Last note. If your crema is more white than reddish brown, you grind is too fine and you're over extracting. If you are getting a lot more than 1 1/2 to 2 oz with 30 seconds, then your grind is too coarse. 30 seconds is from pushing the button to start the pull. Another way of measuring that time is about 24 seconds from when the first drips of coffee come through the portafilter and land in your cup.
 
Another thought about testing what is going on. Get yourself a stovetop espresso maker (sometimes called a Moka). You can get a nice one for under $20 on Amazon. You could probably pick up a Moka at a flea market for a buck.

Brew your espressoin that. We used one for a week while on vacation in Massa Lubrense near Capri and even though the coffee was in a can, it was a real Italian espresso experience, crema and all.
 
With the small exception that moka pots are incapable of producing actual crema. Yes, they do produce foam, but this foam isn't the same as what sits on top of an actual shot from a pump (or lever) driven machine.

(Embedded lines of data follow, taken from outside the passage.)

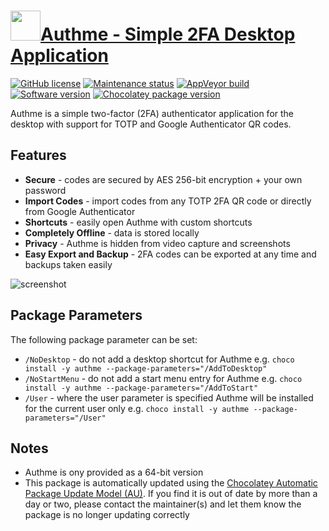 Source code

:# [<img src="https://cdn.jsdelivr.net/gh/dgalbraith/chocolatey-packages@2dce4f4c50f91c7e2ed4b31988faaad635c19d44/icons/authme.png" width="48" height="48" />Authme - Simple 2FA Desktop Application](https://chocolatey.org/packages/authme)

[![GitHub license](https://img.shields.io/github/license/Levminer/authme)](https://github.com/Levminer/authme/blob/main/LICENSE.md)
[![Maintenance status](https://img.shields.io/badge/maintained%3F-yes-green.svg)](https://gitHub.com/dgalbraith/chocolatey-packages/graphs/commit-activity)
[![AppVeyor build](https://img.shields.io/appveyor/ci/dgalbraith/chocolatey-packages)](https://ci.appveyor.com/project/dgalbraith/chocolatey-packages)
[![Software version](https://img.shields.io/badge/source-v6.2.0-blue)](https://github.com/Levminer/authme/releases/tag/6.2.0)
[![Chocolatey package version](https://img.shields.io/chocolatey/v/authme?label=Chocolatey)](https://chocolatey.org/packages/authme)

Authme is a simple two-factor (2FA) authenticator application for the desktop with support for
TOTP and Google Authenticator QR codes.

## Features

* **Secure** - codes are secured by AES 256-bit encryption + your own password
* **Import Codes** - import codes from any TOTP 2FA QR code or directly from Google Authenticator
* **Shortcuts** - easily open Authme with custom shortcuts
* **Completely Offline** - data is stored locally
* **Privacy** - Authme is hidden from video capture and screenshots
* **Easy Export and Backup** - 2FA codes can be exported at any time and backups taken easily

![screenshot](https://cdn.jsdelivr.net/gh/dgalbraith/chocolatey-packages@2dce4f4c50f91c7e2ed4b31988faaad635c19d44/automatic/authme/screenshot.png)

## Package Parameters

The following package parameter can be set:

* `/NoDesktop` - do not add  a desktop shortcut for Authme
e.g. `choco install -y authme --package-parameters="/AddToDesktop"`
* `/NoStartMenu` - do not add a start menu entry for Authme
e.g. `choco install -y authme --package-parameters="/AddToStart"`
* `/User` - where the user parameter is specified Authme will be installed for the current user only
e.g. `choco install -y authme --package-parameters="/User"`

## Notes

* Authme is ony provided as a 64-bit version
* This package is automatically updated using the [Chocolatey Automatic Package Update Model (AU)](https://github.com/majkinetor/au/blob/master/README.md).
If you find it is out of date by more than a day or two, please contact the maintainer(s) and let them know the package is no longer updating correctly
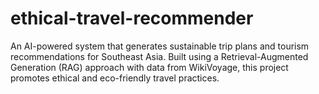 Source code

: # ethical-travel-recommender
An AI-powered system that generates sustainable trip plans and tourism recommendations for Southeast Asia. Built using a Retrieval-Augmented Generation (RAG) approach with data from WikiVoyage, this project promotes ethical and eco-friendly travel practices.
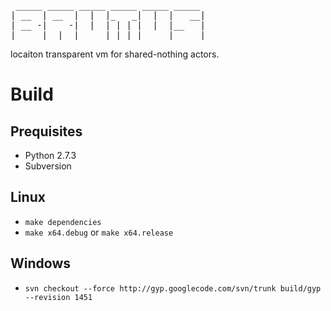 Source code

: <pre>
 _____ _____ _____ _____ _____ _____ 
| __  | __  |  |  |_   _|  |  |   __|
| __ -|    -|  |  | | | |  |  |__   |
|_____|__|__|_____| |_| |_____|_____|
</pre>
locaiton transparent vm for shared-nothing actors.

# Build
## Prequisites
* Python 2.7.3 
* Subversion

## Linux
* `make dependencies`
* `make x64.debug` or `make x64.release`

## Windows
* `svn checkout --force http://gyp.googlecode.com/svn/trunk build/gyp --revision 1451` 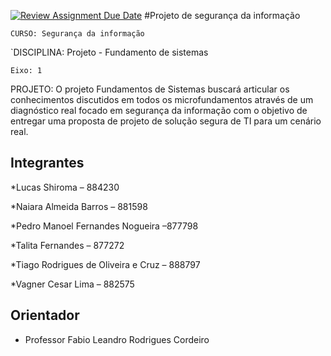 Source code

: [![Review Assignment Due Date](https://classroom.github.com/assets/deadline-readme-button-22041afd0340ce965d47ae6ef1cefeee28c7c493a6346c4f15d667ab976d596c.svg)](https://classroom.github.com/a/cR2-nQML)
#Projeto de segurança da informação

`CURSO: Segurança da informação`

`DISCIPLINA: Projeto - Fundamento de sistemas

`Eixo: 1`

PROJETO: O projeto Fundamentos de Sistemas buscará articular os conhecimentos discutidos em todos os microfundamentos através de um diagnóstico real focado em segurança da informação com o objetivo de entregar uma proposta de projeto de solução segura de TI para um cenário real.


## Integrantes

*Lucas Shiroma – 884230 

*Naiara Almeida Barros – 881598

*Pedro Manoel Fernandes Nogueira –877798 

*Talita Fernandes – 877272 

*Tiago Rodrigues de Oliveira e Cruz – 888797 

*Vagner Cesar Lima – 882575 

## Orientador

* Professor Fabio Leandro Rodrigues Cordeiro


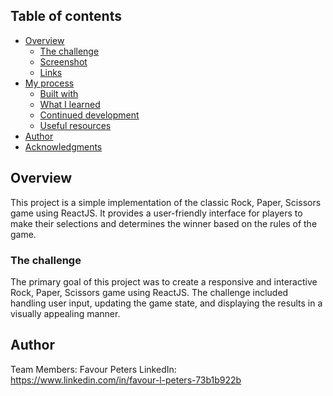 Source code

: ## Table of contents

- [Overview](#overview)
  - [The challenge](#the-challenge)
  - [Screenshot](#screenshot)
  - [Links](#links)
- [My process](#my-process)
  - [Built with](#built-with)
  - [What I learned](#what-i-learned)
  - [Continued development](#continued-development)
  - [Useful resources](#useful-resources)
- [Author](#author)
- [Acknowledgments](#acknowledgments)

## Overview

This project is a simple implementation of the classic Rock, Paper, Scissors game using ReactJS. It provides a user-friendly interface for players to make their selections and determines the winner based on the rules of the game.

### The challenge

The primary goal of this project was to create a responsive and interactive Rock, Paper, Scissors game using ReactJS. The challenge included handling user input, updating the game state, and displaying the results in a visually appealing manner.

## Author

Team Members: Favour Peters LinkedIn: https://www.linkedin.com/in/favour-l-peters-73b1b922b
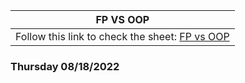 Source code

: 
| FP VS OOP |
|--------------|
| Follow this link to check the sheet: [FP vs OOP](https://docs.google.com/document/d/1eoQXmzxVBi-bKPMY6M2OY_9-OUsXXajNgQTH1i3_2L8/edit?usp=sharing) |
### Thursday 08/18/2022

What wasn't mentioned yet is the difference in pressure. The machine from BBB, is steam driven. IE, water heats in a closed chamber, forming vapor pressure, which forces water up a tube to where you have the coffee in the basket. It then is forced through the coffee under the power of steam alone. The maximum pressure of this is around 1.2 bar.

An actual espresso machine is quite different. Basically they work under much higher pressure, using 9 bar (approx 135 psi) to force 197-203 degree water through a finely ground and compacted cake. How it arrives at this pressure can either be through a pump (very common) or a lever (somewhat uncommon).

What you are getting out of your BBB machine isn't espresso, it's strong coffee. The same goes for moka pots. Yes, they are called espresso makers, but they really aren't. True espresso must have the high pressure extraction, because only this is able to produce the emulsion of coffee oils and particles with the water that is truly crema.

Chris
 
Crickey, mates!

That Isomac Millennium I have on my kitchen counter must not be a real espresso machine because it operates between 1 and 1.5 BAR. Better weld a loop of stainless on the top and use it for a boat anchor.

http://www.coffeegeek.com/proreviews/fi ... um/details

I just don't know how to explain the crema I get with it what is on par with the La San Marco and the La Marzocco at work. Hmmmm. Occam's Razor. I must not know what I'm talking about.
 
Ahh, but that is your Isomac's boiler pressure, not the pressure at which it extracts a shot. That's what the pump inside it is for. It sends fresh water from the reservoir through the heat exchanger, pressurized to 9 bar, which is what is hitting the top of the coffee puck.

The Millenium only has a boiler pressure gauge, but several other machines, including the Tea, have both a boiler pressure gauge, and a brew pressure gauge.